If you forge email as being from something that has a DMARC policy that passes the policy if SPF passes, you can also get your forged email to pass DMARC checks. The same is true if the second email server happens to be something that imposes its own implicit DMARC-like policy that accepts email if SPF passes and (and possibly that SPF is 'aligned' with the From: message address).

What you can't fully do is inherit DKIM authentication. You can add your own valid DKIM headers to your smuggled email, but you can only do this for domains with DNS under your control (or domains where you've managed to obtain the DKIM signing keys). This probably doesn't include the first email server and its domain, and because the first email server doesn't recognize your smuggled email as an actual email message, it won't DKIM sign the email for you. The only way you can get the domain of the first email server to DKIM sign your second email for you is if the second email server is also an internal one belonging to the same domain and it will DKIM sign outgoing messages. This general configuration is reasonably common (incoming and outgoing email servers are often different), but usually they run the same mail software and so they won't have the different interpretations of the email message(s) that SMTP Smuggling needs.

The result of this is that if the second (receiving) email server doesn't check SPF results and only pays attention to DKIM (which is increasingly mandatory in practice), it's almost completely safe from SMTP Smuggling even if it accepts things other than 'CR LF . CR LF' as the email message terminator. Since SPF breaks things (also), this is what I feel you should already be doing.

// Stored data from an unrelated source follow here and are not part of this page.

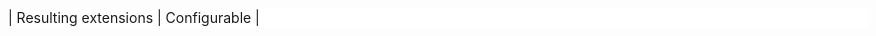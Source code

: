 | Resulting extensions     | Configurable                                                                                                                                                                                                                                                                                                                                                                                                                                                                                                                                                                                                                                                                                                                                                                                                                                                                                                                                                                                                                                                                                                                                                                                                                                                                                                                                                                                                                                                                                                                                                                                                                                                                                                                                                                                                                                                                                                                                                                                                                                                                                                                                                                                                                                                                                                                                                                                                                                                                                                                                                                                                                                                                                                                                                                                                                                                                                                                                                                                                                                                                                                                                                                                                                                                                                                                                                                                                                                                                                                                                                                                                                                                                                                                                                                                                                                                                                                                                                                                                                                                                                                                                                                                                                                                                                                                                                                                                                                                                                                                                                                                                                                                                                                                                                                                                                                                                                                   |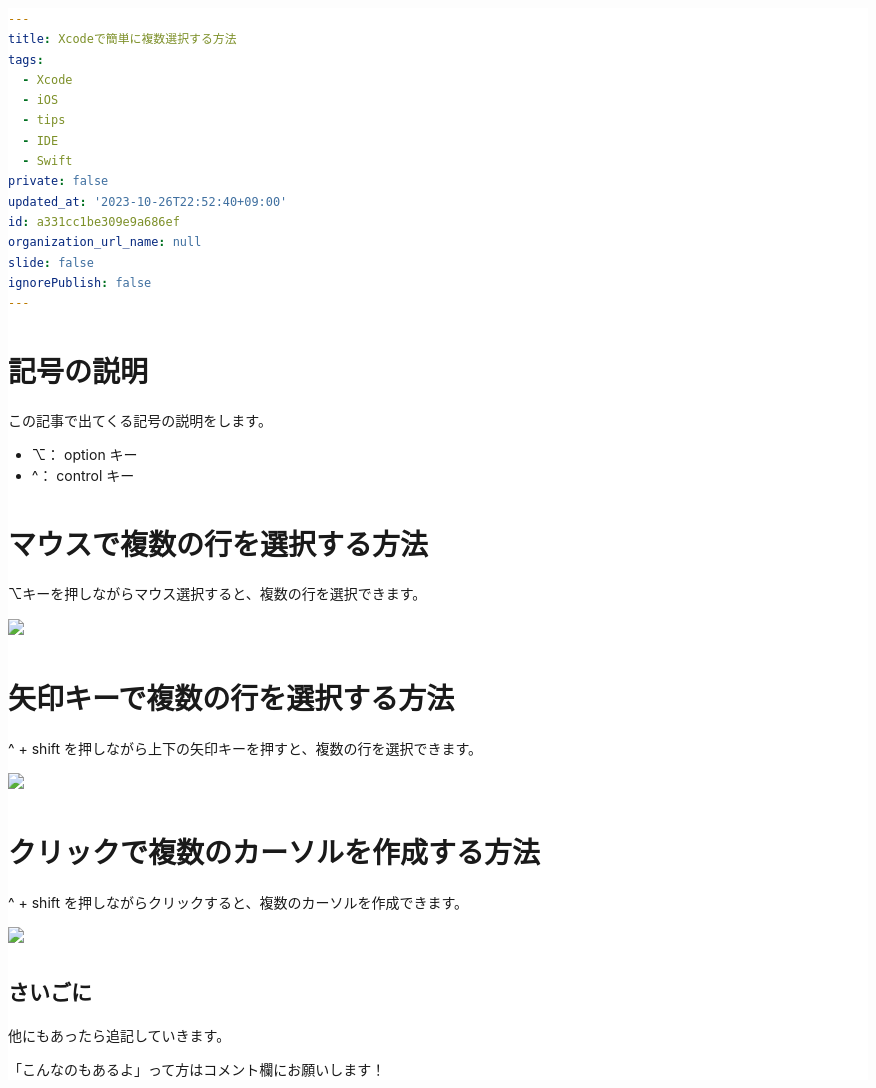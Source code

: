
 ```yaml
---
title: Xcodeで簡単に複数選択する方法
tags:
  - Xcode
  - iOS
  - tips
  - IDE
  - Swift
private: false
updated_at: '2023-10-26T22:52:40+09:00'
id: a331cc1be309e9a686ef
organization_url_name: null
slide: false
ignorePublish: false
---
```

# 記号の説明

この記事で出てくる記号の説明をします。

- ⌥： option キー
- ^： control キー

# マウスで複数の行を選択する方法

⌥キーを押しながらマウス選択すると、複数の行を選択できます。

<img src="https://qiita-image-store.s3.ap-northeast-1.amazonaws.com/0/707293/c5558d74-1d19-2c87-933d-d48ba1bb7001.gif" width=80%>


# 矢印キーで複数の行を選択する方法

 ^ + shift を押しながら上下の矢印キーを押すと、複数の行を選択できます。

<img src="https://qiita-image-store.s3.ap-northeast-1.amazonaws.com/0/707293/c675aa8a-2930-6217-e720-37841fed89f2.gif" width=80%>

# クリックで複数のカーソルを作成する方法

^ + shift を押しながらクリックすると、複数のカーソルを作成できます。

<img src="https://qiita-image-store.s3.ap-northeast-1.amazonaws.com/0/707293/8b71c34a-d739-7473-483f-9703142a2f79.gif" width=80%>

## さいごに

他にもあったら追記していきます。

「こんなのもあるよ」って方はコメント欄にお願いします！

SMTPSmugglingConsequences written at 21:49:58;

2023-12-20

The (historical) background of 'SMTP Smuggling'

The recent email news is SEC Consult's SMTP Smuggling - Spoofing E-Mails Worldwide (via), which I had a reaction to. I found the article's explanation of SMTP Smuggling a little hard to follow, so for reasons that don't fit within the scope of today's entry, I'm going to re-explain the central issue in my own way.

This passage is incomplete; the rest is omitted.